**Task description**: Omit every picture, then return each line of the data below exactly.

**Entries supplied**:
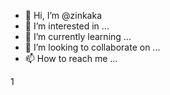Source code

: - 👋 Hi, I’m @zinkaka
- 👀 I’m interested in ...
- 🌱 I’m currently learning ...
- 💞️ I’m looking to collaborate on ...
- 📫 How to reach me ...

<!---
zinkaka/zinkaka is a ✨ special ✨ repository because its `README.md` (this file) appears on your GitHub profile.
You can click the Preview link to take a look at your changes.
--->
1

**Written answer**:
Source code

: - 👋 Hi, I’m @zinkaka
- 👀 I’m interested in ...
- 🌱 I’m currently learning ...
- 💞️ I’m looking to collaborate on ...
- 📫 How to reach me ...

<!---
zinkaka/zinkaka is a ✨ special ✨ repository because its `README.md` (this file) appears on your GitHub profile.
You can click the Preview link to take a look at your changes.
--->
1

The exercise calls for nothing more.